■ **Work required**: Select from the data all lines with the word "Warmup".

■ **Record extracts**:

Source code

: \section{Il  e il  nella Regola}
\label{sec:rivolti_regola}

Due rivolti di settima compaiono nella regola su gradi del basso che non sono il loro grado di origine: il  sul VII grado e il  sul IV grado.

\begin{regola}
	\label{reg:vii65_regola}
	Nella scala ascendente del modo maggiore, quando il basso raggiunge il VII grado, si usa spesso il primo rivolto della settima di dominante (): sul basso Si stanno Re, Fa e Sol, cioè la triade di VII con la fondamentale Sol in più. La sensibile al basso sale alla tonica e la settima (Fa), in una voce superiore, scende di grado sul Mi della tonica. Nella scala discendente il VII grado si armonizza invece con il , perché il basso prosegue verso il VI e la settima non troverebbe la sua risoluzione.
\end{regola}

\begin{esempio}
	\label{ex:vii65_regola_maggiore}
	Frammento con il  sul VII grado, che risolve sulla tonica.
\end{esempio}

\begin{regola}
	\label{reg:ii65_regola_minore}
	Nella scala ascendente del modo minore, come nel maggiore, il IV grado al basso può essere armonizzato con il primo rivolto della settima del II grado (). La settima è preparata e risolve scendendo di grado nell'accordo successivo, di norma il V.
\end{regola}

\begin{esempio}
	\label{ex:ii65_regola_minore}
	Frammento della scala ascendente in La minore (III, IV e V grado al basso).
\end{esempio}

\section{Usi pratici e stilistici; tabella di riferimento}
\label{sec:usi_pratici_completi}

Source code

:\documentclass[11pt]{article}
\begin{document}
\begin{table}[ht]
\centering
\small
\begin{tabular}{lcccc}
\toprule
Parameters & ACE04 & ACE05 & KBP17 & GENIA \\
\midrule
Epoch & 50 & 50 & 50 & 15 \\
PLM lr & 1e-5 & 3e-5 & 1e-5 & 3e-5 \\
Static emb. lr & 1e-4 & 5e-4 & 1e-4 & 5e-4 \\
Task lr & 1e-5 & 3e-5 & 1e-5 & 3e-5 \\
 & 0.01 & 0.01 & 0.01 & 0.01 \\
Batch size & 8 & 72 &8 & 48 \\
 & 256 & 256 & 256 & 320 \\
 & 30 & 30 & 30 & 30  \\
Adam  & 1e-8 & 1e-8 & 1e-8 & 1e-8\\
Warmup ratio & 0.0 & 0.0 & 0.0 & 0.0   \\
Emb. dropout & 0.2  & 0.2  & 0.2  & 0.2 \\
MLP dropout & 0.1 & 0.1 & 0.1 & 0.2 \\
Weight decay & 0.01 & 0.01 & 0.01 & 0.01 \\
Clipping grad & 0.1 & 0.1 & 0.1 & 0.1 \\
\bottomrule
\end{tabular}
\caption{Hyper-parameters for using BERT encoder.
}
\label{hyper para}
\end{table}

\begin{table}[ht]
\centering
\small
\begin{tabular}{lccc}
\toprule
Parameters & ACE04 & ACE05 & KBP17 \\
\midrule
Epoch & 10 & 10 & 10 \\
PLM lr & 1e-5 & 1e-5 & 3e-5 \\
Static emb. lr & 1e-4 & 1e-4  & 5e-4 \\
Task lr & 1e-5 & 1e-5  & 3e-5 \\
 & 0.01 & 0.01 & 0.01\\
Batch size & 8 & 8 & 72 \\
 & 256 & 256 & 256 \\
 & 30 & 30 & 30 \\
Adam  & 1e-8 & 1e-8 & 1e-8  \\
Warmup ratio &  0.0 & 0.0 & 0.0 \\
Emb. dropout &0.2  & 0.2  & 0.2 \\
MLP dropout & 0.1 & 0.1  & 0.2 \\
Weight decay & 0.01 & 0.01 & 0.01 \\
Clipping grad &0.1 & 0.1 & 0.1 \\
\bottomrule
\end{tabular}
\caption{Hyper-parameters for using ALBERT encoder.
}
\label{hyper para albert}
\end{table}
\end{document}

■ **Completed task**:
Warmup ratio & 0.0 & 0.0 & 0.0 & 0.0   \\
Warmup ratio &  0.0 & 0.0 & 0.0 \\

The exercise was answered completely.